DATA TO USE
[Start of section]

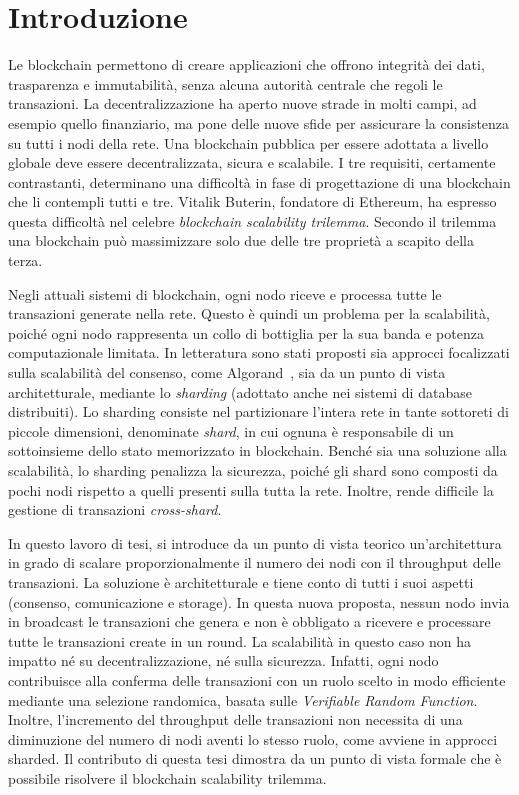\chapter{Introduzione}

Le blockchain permettono di creare applicazioni che offrono integrità dei dati, trasparenza e immutabilità, senza alcuna autorità centrale che regoli le transazioni. La decentralizzazione ha aperto nuove strade in molti campi, ad esempio quello finanziario, ma pone delle nuove sfide per assicurare la consistenza su tutti i nodi della rete. Una blockchain pubblica per essere adottata a livello globale deve essere decentralizzata, sicura e scalabile. I tre requisiti, certamente contrastanti, determinano una difficoltà in fase di progettazione di una blockchain che li contempli tutti e tre. Vitalik Buterin, fondatore di Ethereum, ha espresso questa difficoltà nel celebre \textit{blockchain scalability trilemma}. Secondo il trilemma una blockchain può massimizzare solo due delle tre proprietà a scapito della terza.

Negli attuali sistemi di blockchain, ogni nodo riceve e processa tutte le transazioni generate nella rete. Questo è quindi un problema per la scalabilità, poiché ogni nodo rappresenta un collo di bottiglia per la sua banda e potenza computazionale limitata. In letteratura sono stati proposti sia approcci focalizzati sulla scalabilità del consenso, come Algorand~\cite{gilad2017algorand}, sia da un punto di vista architetturale, mediante lo \textit{sharding} (adottato anche nei sistemi di database distribuiti). Lo sharding consiste nel partizionare l'intera rete in tante sottoreti di piccole dimensioni, denominate \textit{shard}, in cui ognuna è responsabile di un sottoinsieme dello stato memorizzato in blockchain. Benché sia una soluzione alla scalabilità, lo sharding penalizza la sicurezza, poiché gli shard sono composti da pochi nodi rispetto a quelli presenti sulla tutta la rete. Inoltre, rende difficile la gestione di transazioni \textit{cross-shard}.

In questo lavoro di tesi, si introduce da un punto di vista teorico un'architettura in grado di scalare proporzionalmente il numero dei nodi con il throughput delle transazioni. La soluzione è architetturale e tiene conto di tutti i suoi aspetti (consenso, comunicazione e storage). In questa nuova proposta, nessun nodo invia in broadcast le transazioni che genera e non è obbligato a ricevere e processare tutte le transazioni create in un round. La scalabilità in questo caso non ha impatto né su decentralizzazione, né sulla sicurezza. Infatti, ogni nodo contribuisce alla conferma delle transazioni con un ruolo scelto in modo efficiente mediante una selezione randomica, basata sulle \textit{Verifiable Random Function}. Inoltre, l'incremento del throughput delle transazioni non necessita di una diminuzione del numero di nodi aventi lo stesso ruolo, come avviene in approcci sharded. Il contributo di questa tesi dimostra da un punto di vista formale che è possibile risolvere il blockchain scalability trilemma.

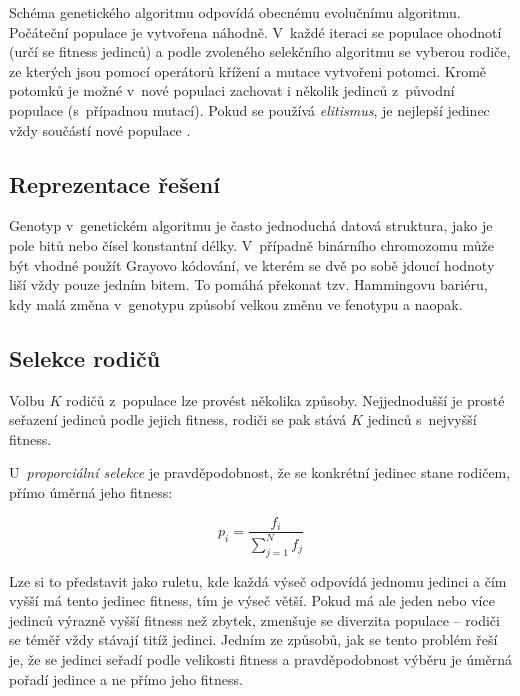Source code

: 
Schéma genetického algoritmu odpovídá obecnému evolučnímu algoritmu. Počáteční populace je vytvořena náhodně. V~každé iteraci se populace ohodnotí (určí se fitness jedinců) a podle zvoleného selekčního algoritmu se vyberou rodiče, ze kterých jsou pomocí operátorů křížení a mutace vytvořeni potomci. Kromě potomků je možné v~nové populaci zachovat i několik jedinců z~původní populace (s~případnou mutací). Pokud se používá \emph{elitismus}, je nejlepší jedinec vždy součástí nové populace \cite{HandbookEA, Modra}.


\subsection{Reprezentace řešení}

Genotyp v~genetickém algoritmu je často jednoduchá datová struktura, jako je pole bitů nebo čísel konstantní délky. V~případně binárního chromozomu může být vhodné použít Grayovo kódování, ve kterém se dvě po sobě jdoucí hodnoty liší vždy pouze jedním bitem. To pomáhá překonat tzv. Hammingovu bariéru, kdy malá změna v~genotypu způsobí velkou změnu ve fenotypu a naopak.


\subsection{Selekce rodičů}

Volbu $K$ rodičů z~populace lze provést několika způsoby. Nejjednodušší je prosté seřazení jedinců podle jejich fitness, rodiči se pak stává $K$ jedinců s~nejvyšší fitness.

U~\emph{proporciální selekce} je pravděpodobnost, že se konkrétní jedinec stane rodičem, přímo úměrná jeho fitness:

\begin{equation*}
p_i = \frac{f_i}{\sum_{j=1}^N{f_j}}
\end{equation*}

\noindent{}Lze si to představit jako ruletu, kde každá výseč odpovídá jednomu jedinci a čím vyšší má tento jedinec fitness, tím je výseč větší. Pokud má ale jeden nebo více jedinců výrazně vyšší fitness než zbytek, zmenšuje se diverzita populace -- rodiči se téměř vždy stávají titíž jedinci. Jedním ze způsobů, jak se tento problém řeší je, že se jedinci seřadí podle velikosti fitness a pravděpodobnost výběru je úměrná pořadí jedince a ne přímo jeho fitness.

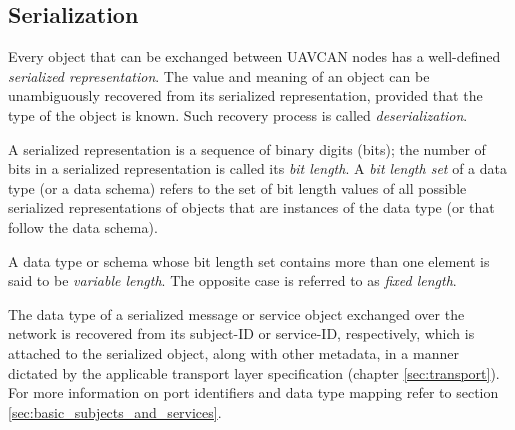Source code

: \subsection{Serialization}

Every object that can be exchanged between UAVCAN nodes has a well-defined \emph{serialized representation}.
The value and meaning of an object can be unambiguously recovered from its serialized representation,
provided that the type of the object is known.
Such recovery process is called \emph{deserialization}.

\label{sec:dsdl_bit_length_set}
A serialized representation is a sequence of binary digits (bits);
the number of bits in a serialized representation is called its \emph{bit length}.
A \emph{bit length set} of a data type (or a data schema) refers to the set of bit length values of all possible
serialized representations of objects that are instances of the data type (or that follow the data schema).

A data type or schema whose bit length set contains more than one element is said to be \emph{variable length}.
The opposite case is referred to as \emph{fixed length}.

The data type of a serialized message or service object exchanged over the network
is recovered from its subject-ID or service-ID, respectively,
which is attached to the serialized object, along with other metadata, in a manner dictated by the applicable
transport layer specification (chapter \ref{sec:transport}).
For more information on port identifiers and data type mapping refer to section \ref{sec:basic_subjects_and_services}.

[End of section]

WHAT YOU SHOULD DO
What lines in the records above include the string "mediante"? Copy each one.

REPLY TO THE TASK
Negli attuali sistemi di blockchain, ogni nodo riceve e processa tutte le transazioni generate nella rete. Questo è quindi un problema per la scalabilità, poiché ogni nodo rappresenta un collo di bottiglia per la sua banda e potenza computazionale limitata. In letteratura sono stati proposti sia approcci focalizzati sulla scalabilità del consenso, come Algorand~\cite{gilad2017algorand}, sia da un punto di vista architetturale, mediante lo \textit{sharding} (adottato anche nei sistemi di database distribuiti). Lo sharding consiste nel partizionare l'intera rete in tante sottoreti di piccole dimensioni, denominate \textit{shard}, in cui ognuna è responsabile di un sottoinsieme dello stato memorizzato in blockchain. Benché sia una soluzione alla scalabilità, lo sharding penalizza la sicurezza, poiché gli shard sono composti da pochi nodi rispetto a quelli presenti sulla tutta la rete. Inoltre, rende difficile la gestione di transazioni \textit{cross-shard}.
In questo lavoro di tesi, si introduce da un punto di vista teorico un'architettura in grado di scalare proporzionalmente il numero dei nodi con il throughput delle transazioni. La soluzione è architetturale e tiene conto di tutti i suoi aspetti (consenso, comunicazione e storage). In questa nuova proposta, nessun nodo invia in broadcast le transazioni che genera e non è obbligato a ricevere e processare tutte le transazioni create in un round. La scalabilità in questo caso non ha impatto né su decentralizzazione, né sulla sicurezza. Infatti, ogni nodo contribuisce alla conferma delle transazioni con un ruolo scelto in modo efficiente mediante una selezione randomica, basata sulle \textit{Verifiable Random Function}. Inoltre, l'incremento del throughput delle transazioni non necessita di una diminuzione del numero di nodi aventi lo stesso ruolo, come avviene in approcci sharded. Il contributo di questa tesi dimostra da un punto di vista formale che è possibile risolvere il blockchain scalability trilemma.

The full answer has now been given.